El mundo urbano y concretamente el paisaje limeño, que ha sufrido una gran metamorfosis en los últimos cincuenta años, es un buen referente. En sus marcos primigenios y en sus desbordes hacia los extramuros de la ciudad, millones de hombres y mujeres han desarrollado un complejo y abigarrado mundo de formas de supervivencia económica y patrones de existencia social y cultural que violentaron la cadencia lenta, monótona, de salidas y llegadas al mismo punto de partida de las tradicionales costumbres limeñas. En esos escenarios siempre cambiantes y borrascosos, la sensibilidad de los creadores, incluyendo la de los académicos, fue encontrando un excelente magma social y cultural con el que algunos llegaron a confundirse, parcial o totalmente, transitoria o definitivamente, al considerarse parte del proceso urbano de construcción/destrucción que sufrió la vieja Lima, acosada y erosionada desde dentro y fuera, como efecto de un crecimiento económico anárquico, sin más control que el tamaño de los bolsillos de los inversionistas.

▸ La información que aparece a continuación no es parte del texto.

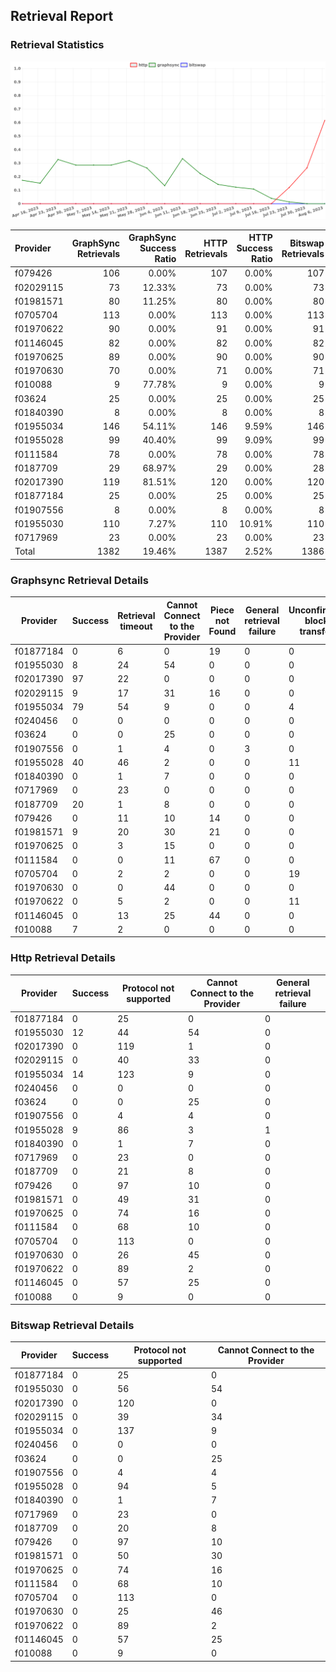 ## Retrieval Report
### Retrieval Statistics
<img src="https://raw.githubusercontent.com/data-preservation-programs/filplus-checker-assets/main/filecoin-project/filecoin-plus-large-datasets/issues/1537/1691458775157.png"/>

| Provider  | GraphSync Retrievals | GraphSync Success Ratio | HTTP Retrievals | HTTP Success Ratio | Bitswap Retrievals | Bitswap Success Ratio |
| :-------- | -------------------: | ----------------------: | --------------: | -----------------: | -----------------: | --------------------: |
| f079426   |                  106 |                   0.00% |             107 |              0.00% |                107 |                 0.00% |
| f02029115 |                   73 |                  12.33% |              73 |              0.00% |                 73 |                 0.00% |
| f01981571 |                   80 |                  11.25% |              80 |              0.00% |                 80 |                 0.00% |
| f0705704  |                  113 |                   0.00% |             113 |              0.00% |                113 |                 0.00% |
| f01970622 |                   90 |                   0.00% |              91 |              0.00% |                 91 |                 0.00% |
| f01146045 |                   82 |                   0.00% |              82 |              0.00% |                 82 |                 0.00% |
| f01970625 |                   89 |                   0.00% |              90 |              0.00% |                 90 |                 0.00% |
| f01970630 |                   70 |                   0.00% |              71 |              0.00% |                 71 |                 0.00% |
| f010088   |                    9 |                  77.78% |               9 |              0.00% |                  9 |                 0.00% |
| f03624    |                   25 |                   0.00% |              25 |              0.00% |                 25 |                 0.00% |
| f01840390 |                    8 |                   0.00% |               8 |              0.00% |                  8 |                 0.00% |
| f01955034 |                  146 |                  54.11% |             146 |              9.59% |                146 |                 0.00% |
| f01955028 |                   99 |                  40.40% |              99 |              9.09% |                 99 |                 0.00% |
| f0111584  |                   78 |                   0.00% |              78 |              0.00% |                 78 |                 0.00% |
| f0187709  |                   29 |                  68.97% |              29 |              0.00% |                 28 |                 0.00% |
| f02017390 |                  119 |                  81.51% |             120 |              0.00% |                120 |                 0.00% |
| f01877184 |                   25 |                   0.00% |              25 |              0.00% |                 25 |                 0.00% |
| f01907556 |                    8 |                   0.00% |               8 |              0.00% |                  8 |                 0.00% |
| f01955030 |                  110 |                   7.27% |             110 |             10.91% |                110 |                 0.00% |
| f0717969  |                   23 |                   0.00% |              23 |              0.00% |                 23 |                 0.00% |
| Total     |                 1382 |                  19.46% |            1387 |              2.52% |               1386 |                 0.00% |

### Graphsync Retrieval Details
| Provider  | Success | Retrieval timeout | Cannot Connect to the Provider | Piece not Found | General retrieval failure | Unconfirmed block transfer | Provider not online | Retrieval rejected | Retrieval not free |
| --------- | ------- | ----------------- | ------------------------------ | --------------- | ------------------------- | -------------------------- | ------------------- | ------------------ | ------------------ |
| f01877184 | 0       | 6                 | 0                              | 19              | 0                         | 0                          | 0                   | 0                  | 0                  |
| f01955030 | 8       | 24                | 54                             | 0               | 0                         | 0                          | 24                  | 0                  | 0                  |
| f02017390 | 97      | 22                | 0                              | 0               | 0                         | 0                          | 0                   | 0                  | 0                  |
| f02029115 | 9       | 17                | 31                             | 16              | 0                         | 0                          | 0                   | 0                  | 0                  |
| f01955034 | 79      | 54                | 9                              | 0               | 0                         | 4                          | 0                   | 0                  | 0                  |
| f0240456  | 0       | 0                 | 0                              | 0               | 0                         | 0                          | 0                   | 0                  | 0                  |
| f03624    | 0       | 0                 | 25                             | 0               | 0                         | 0                          | 0                   | 0                  | 0                  |
| f01907556 | 0       | 1                 | 4                              | 0               | 3                         | 0                          | 0                   | 0                  | 0                  |
| f01955028 | 40      | 46                | 2                              | 0               | 0                         | 11                         | 0                   | 0                  | 0                  |
| f01840390 | 0       | 1                 | 7                              | 0               | 0                         | 0                          | 0                   | 0                  | 0                  |
| f0717969  | 0       | 23                | 0                              | 0               | 0                         | 0                          | 0                   | 0                  | 0                  |
| f0187709  | 20      | 1                 | 8                              | 0               | 0                         | 0                          | 0                   | 0                  | 0                  |
| f079426   | 0       | 11                | 10                             | 14              | 0                         | 0                          | 0                   | 1                  | 70                 |
| f01981571 | 9       | 20                | 30                             | 21              | 0                         | 0                          | 0                   | 0                  | 0                  |
| f01970625 | 0       | 3                 | 15                             | 0               | 0                         | 0                          | 71                  | 0                  | 0                  |
| f0111584  | 0       | 0                 | 11                             | 67              | 0                         | 0                          | 0                   | 0                  | 0                  |
| f0705704  | 0       | 2                 | 2                              | 0               | 0                         | 19                         | 32                  | 0                  | 58                 |
| f01970630 | 0       | 0                 | 44                             | 0               | 0                         | 0                          | 26                  | 0                  | 0                  |
| f01970622 | 0       | 5                 | 2                              | 0               | 0                         | 11                         | 71                  | 1                  | 0                  |
| f01146045 | 0       | 13                | 25                             | 44              | 0                         | 0                          | 0                   | 0                  | 0                  |
| f010088   | 7       | 2                 | 0                              | 0               | 0                         | 0                          | 0                   | 0                  | 0                  |

### Http Retrieval Details
| Provider  | Success | Protocol not supported | Cannot Connect to the Provider | General retrieval failure |
| --------- | ------- | ---------------------- | ------------------------------ | ------------------------- |
| f01877184 | 0       | 25                     | 0                              | 0                         |
| f01955030 | 12      | 44                     | 54                             | 0                         |
| f02017390 | 0       | 119                    | 1                              | 0                         |
| f02029115 | 0       | 40                     | 33                             | 0                         |
| f01955034 | 14      | 123                    | 9                              | 0                         |
| f0240456  | 0       | 0                      | 0                              | 0                         |
| f03624    | 0       | 0                      | 25                             | 0                         |
| f01907556 | 0       | 4                      | 4                              | 0                         |
| f01955028 | 9       | 86                     | 3                              | 1                         |
| f01840390 | 0       | 1                      | 7                              | 0                         |
| f0717969  | 0       | 23                     | 0                              | 0                         |
| f0187709  | 0       | 21                     | 8                              | 0                         |
| f079426   | 0       | 97                     | 10                             | 0                         |
| f01981571 | 0       | 49                     | 31                             | 0                         |
| f01970625 | 0       | 74                     | 16                             | 0                         |
| f0111584  | 0       | 68                     | 10                             | 0                         |
| f0705704  | 0       | 113                    | 0                              | 0                         |
| f01970630 | 0       | 26                     | 45                             | 0                         |
| f01970622 | 0       | 89                     | 2                              | 0                         |
| f01146045 | 0       | 57                     | 25                             | 0                         |
| f010088   | 0       | 9                      | 0                              | 0                         |

### Bitswap Retrieval Details
| Provider  | Success | Protocol not supported | Cannot Connect to the Provider |
| --------- | ------- | ---------------------- | ------------------------------ |
| f01877184 | 0       | 25                     | 0                              |
| f01955030 | 0       | 56                     | 54                             |
| f02017390 | 0       | 120                    | 0                              |
| f02029115 | 0       | 39                     | 34                             |
| f01955034 | 0       | 137                    | 9                              |
| f0240456  | 0       | 0                      | 0                              |
| f03624    | 0       | 0                      | 25                             |
| f01907556 | 0       | 4                      | 4                              |
| f01955028 | 0       | 94                     | 5                              |
| f01840390 | 0       | 1                      | 7                              |
| f0717969  | 0       | 23                     | 0                              |
| f0187709  | 0       | 20                     | 8                              |
| f079426   | 0       | 97                     | 10                             |
| f01981571 | 0       | 50                     | 30                             |
| f01970625 | 0       | 74                     | 16                             |
| f0111584  | 0       | 68                     | 10                             |
| f0705704  | 0       | 113                    | 0                              |
| f01970630 | 0       | 25                     | 46                             |
| f01970622 | 0       | 89                     | 2                              |
| f01146045 | 0       | 57                     | 25                             |
| f010088   | 0       | 9                      | 0                              |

En esa transición cultural, Lima ganó en diversidad cuando lo viejo, representado por las añosas conductas criollas, fue entremezclándose con lo nuevo, traído desde tierra adentro por los miles de miles de provincianos que lentamente, superando animadversiones y remilgos, iban conquistando la capital; mientras la radio, el cine, la televisión, el disco, hacían lo suyo por el cambio, difundiendo costumbres, modas, estilos de vida, héroes y villanos, música y canciones, bailes, todos foráneos, que fueron delineando nuevas maneras de ser, entender y sentir las cosas.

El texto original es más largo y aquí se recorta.